Work instructions ▸
Go to the line in the entries below that holds "The *Minimum allowed" and repeat exactly from there through the line that holds "## Problem description", inclusive.

Records provided ▸

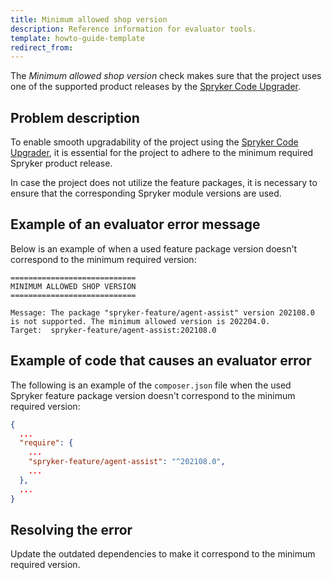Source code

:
 ```yaml
---
title: Minimum allowed shop version
description: Reference information for evaluator tools.
template: howto-guide-template
redirect_from:
---
```


The *Minimum allowed shop version* check makes sure that the project uses one of the supported product releases by the [Spryker Code Upgrader](/docs/scu/dev/onboard-to-spryker-code-upgrader/prepare-a-project-for-spryker-code-upgrader.html).

## Problem description

To enable smooth upgradability of the project using the [Spryker Code Upgrader](/docs/scu/dev/onboard-to-spryker-code-upgrader/prepare-a-project-for-spryker-code-upgrader.html), it is essential for the project to adhere to the minimum required Spryker product release.

In case the project does not utilize the feature packages, it is necessary to ensure that the corresponding Spryker module versions are used.

## Example of an evaluator error message

Below is an example of when a used feature package version doesn't correspond to the minimum required version:

```shell
============================
MINIMUM ALLOWED SHOP VERSION
============================

Message: The package "spryker-feature/agent-assist" version 202108.0 is not supported. The minimum allowed version is 202204.0.
Target:  spryker-feature/agent-assist:202108.0
```

## Example of code that causes an evaluator error

The following is an example of the `composer.json` file when the used Spryker feature package version doesn't correspond to the minimum required version:

```json
{
  ...
  "require": {
    ...
    "spryker-feature/agent-assist": "^202108.0",
    ...
  },
  ...
}
```

## Resolving the error

Update the outdated dependencies to make it correspond to the minimum required version.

Result for this task ▸
The *Minimum allowed shop version* check makes sure that the project uses one of the supported product releases by the [Spryker Code Upgrader](/docs/scu/dev/onboard-to-spryker-code-upgrader/prepare-a-project-for-spryker-code-upgrader.html).

## Problem description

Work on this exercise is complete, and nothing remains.